Designers say they have recruited friends and fans, sometimes offering free patterns in exchange for their snooping. Fellow artists like Linn Skinner of Hollywood, a 57-year-old needlepoint designer, spies on the clubs "for the greater good. I have friends who have been hit badly by this."
So, how many spies are there?
"I can't tell you," said Leavitt-Imblum. "Do you know what would happen to these women if I told you their names?"

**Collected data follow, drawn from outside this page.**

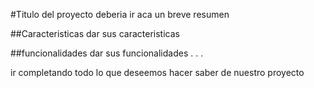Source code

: #Titulo del proyecto deberia ir aca
un breve resumen

##Caracteristicas
dar sus caracteristicas

##funcionalidades
dar sus funcionalidades
.
.
.


ir completando todo lo que deseemos hacer saber de nuestro proyecto
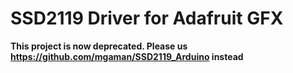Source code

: # SSD2119 Driver for Adafruit GFX

**This project is now deprecated. Please us https://github.com/mgaman/SSD2119_Arduino instead**
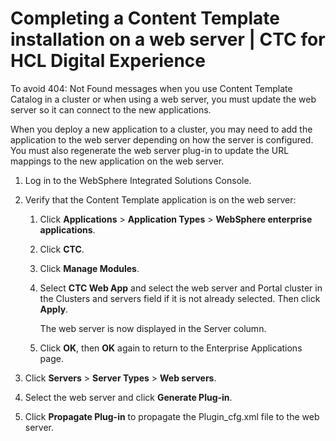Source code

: # Completing a Content Template installation on a web server \| CTC for HCL Digital Experience

To avoid 404: Not Found messages when you use Content Template Catalog in a cluster or when using a web server, you must update the web server so it can connect to the new applications.

When you deploy a new application to a cluster, you may need to add the application to the web server depending on how the server is configured. You must also regenerate the web server plug-in to update the URL mappings to the new application on the web server.

1.  Log in to the WebSphere Integrated Solutions Console.

2.  Verify that the Content Template application is on the web server:

    1.  Click **Applications** \> **Application Types** \> **WebSphere enterprise applications**.

    2.  Click **CTC**.

    3.  Click **Manage Modules**.

    4.  Select **CTC Web App** and select the web server and Portal cluster in the Clusters and servers field if it is not already selected. Then click **Apply**.

        The web server is now displayed in the Server column.

    5.  Click **OK**, then **OK** again to return to the Enterprise Applications page.

3.  Click **Servers** \> **Server Types** \> **Web servers**.

4.  Select the web server and click **Generate Plug-in**.

5.  Click **Propagate Plug-in** to propagate the Plugin\_cfg.xml file to the web server.



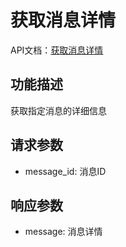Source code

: # 获取消息详情

API文档：[获取消息详情](https://napcat.apifox.cn/226656707e0.md)

## 功能描述
获取指定消息的详细信息

## 请求参数
- message_id: 消息ID

## 响应参数
- message: 消息详情
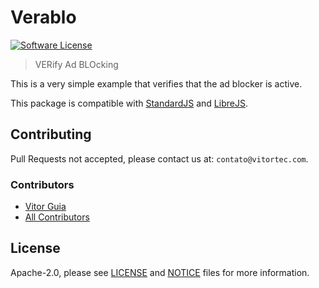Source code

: # Verablo

[![Software License](https://img.shields.io/github/license/vitorteccom/Verify-Ad-Blocking.svg)](LICENSE)

> VERify Ad BLOcking

This is a very simple example that verifies that the ad blocker is active.

This package is compatible with [StandardJS](https://github.com/standard/standard) and [LibreJS](https://www.gnu.org/software/librejs).

## Contributing

Pull Requests not accepted, please contact us at: `contato@vitortec.com`.

### Contributors

- [Vitor Guia](https://github.com/vitoranguia)
- [All Contributors](https://github.com/vitoranguia/verablo/contributors)

## License

Apache-2.0, please see [LICENSE](LICENSE) and [NOTICE](NOTICE) files for more information.
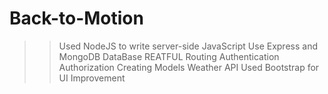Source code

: # Back-to-Motion

>> Used NodeJS to write server-side JavaScript
>> Use Express and MongoDB DataBase
>> REATFUL Routing
>> Authentication
>> Authorization
>> Creating Models
>> Weather API
>> Used Bootstrap for UI Improvement
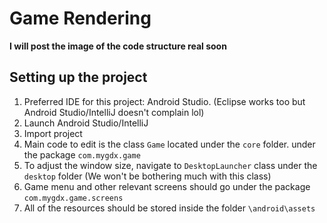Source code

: # Game Rendering

__I will post the image of the code structure real soon__

## Setting up the project
1. Preferred IDE for this project: Android Studio. (Eclipse works too but Android Studio/IntelliJ doesn't complain lol)
2. Launch Android Studio/IntelliJ
3. Import project
4. Main code to edit is the class `Game` located under the `core` folder. under the package `com.mygdx.game`
5. To adjust the window size, navigate to `DesktopLauncher` class under the  `desktop` folder (We won't be bothering much with this class)
6. Game menu and other relevant screens should go under the package `com.mygdx.game.screens`
7. All of the resources should be stored inside the folder `\android\assets`
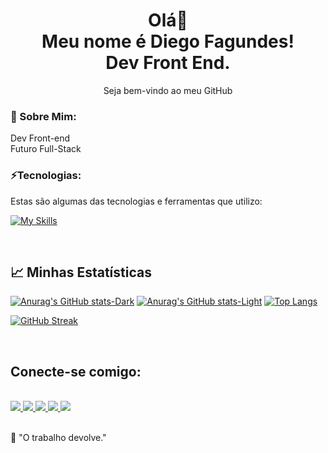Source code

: <h1 align='center'>
  Olá👋
  <br>
  Meu nome é Diego Fagundes!
  <br>
  Dev Front End.
</h1>
<p align='center'>
  Seja bem-vindo ao meu GitHub
</p>

### 💫 Sobre Mim:
Dev Front-end
<br>
Futuro Full-Stack

### ⚡Tecnologias:

Estas são algumas das tecnologias e ferramentas que utilizo:

[![My Skills](https://skillicons.dev/icons?i=html,css,js,bootstrap,react,styledcomponents,sass,nodejs,express,vite,vscode,git,figma,vercel,postman)](https://skillicons.dev)

<br>

<h2>
  📈 Minhas Estatísticas
</h2>

[![Anurag's GitHub stats-Dark](https://github-readme-stats.vercel.app/api?username=DiegoSilva1919&show_icons=true&theme=dark#gh-dark-mode-only)](https://github.com/DiegoSilva1919/github-readme-stats#gh-dark-mode-only)
[![Anurag's GitHub stats-Light](https://github-readme-stats.vercel.app/api?username=DiegoSilva1919&show_icons=true&theme=default#gh-light-mode-only)](https://github.com/DiegoSilva1919/github-readme-stats#gh-light-mode-only) [![Top Langs](https://github-readme-stats.vercel.app/api/top-langs/?username=DiegoSilva1919&layout=donut&theme=dark)](https://github.com/DiegoSilva1919/github-readme-stats) 

[![GitHub Streak](https://streak-stats.demolab.com/?user=DiegoSilva1919&theme=dark)](https://git.io/streak-stats) 
  
<br>

<h2>Conecte-se comigo:</h2>

<div style="display: inline_block">
  <br>
  <a href="https://www.linkedin.com/in/diego-fagundes-da-silva-694ab71b3/" target="_blank" rel="nofollow">
    <img src="https://img.shields.io/badge/LinkedIn-0077B5?style=for-the-badge&logo=linkedin&logoColor=white" target="_blank">
  </a>
    <a href='[mailto:fagundesdiego2015bolcombr@gmail.com](https://web.telegram.org/k/)' target='_blank' rel="nofollow">
    <img src='https://img.shields.io/badge/Telegram-2CA5E0?style=for-the-badge&logo=telegram&logoColor=white'>
  </a>
  <a href="https://wa.me/qr/EBYVIZJRG3FPF1" target='_blank' rel="nofollow">
    <img src='https://img.shields.io/badge/WhatsApp-25D366?style=for-the-badge&logo=whatsapp&logoColor=white'>
  </a>
  <a href='mailto:fagundesdiego2015bolcombr@gmail.com' target='_blank' rel="nofollow">
    <img src='https://img.shields.io/badge/Gmail-D14836?style=for-the-badge&logo=gmail&logoColor=white'>
  </a>
  <a href="https://portifolio-diegofagundes.vercel.app/" rel="nofollow">
    <img     src="https://camo.githubusercontent.com/704b13a2bdedafaf85238e99b1c8459aa96f715f3f737031b82f12eb6620381e/68747470733a2f2f696d672e736869656c64732e696f2f62616467652f2d506f7274662543332542336c696f2d62726f776e3f7374796c653d666f722d7468652d6261646765266c6f676f3d74727565" data-canonical-src="https://img.shields.io/badge/-Portf%C3%B3lio-brown?style=for-the-badge&amp;logo=true" style="max-width: 100%;">
  </a>
</div>
    
<br>

🧠 "O trabalho devolve."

At worst, these cyberspace Mata Haris are exiled from the cross-stitch underground. That happened on PatternPiggies, which recently renamed the group OinkersDelight and yanked its listing off eGroups' search engine. To find the club, you have to know someone who knows someone, and can vouch for your worthiness. Getting in now requires a password and a pledge of faith: New subscribers are encouraged to post at least one cross-stitch pattern to the community.
The club has two important rules, according to its home page. First off, have fun. "The second thing is there will be NO TALK OF COPYRIGHT," according to the posted rules. "We are a share group. [W]e are not selling anything."
As the clash continues, people on both sides of the pattern debate say they are closely watching the Napster case unfold in San Francisco. Their future, they say, is ultimately tied to the fate of a technology start-up that has wrestled control over distribution from major entertainment conglomerates.
"I started watching the case because I have a 13-year-old who got an MP3 player for his birthday," said Simon. "Now, I'm watching it for the designers."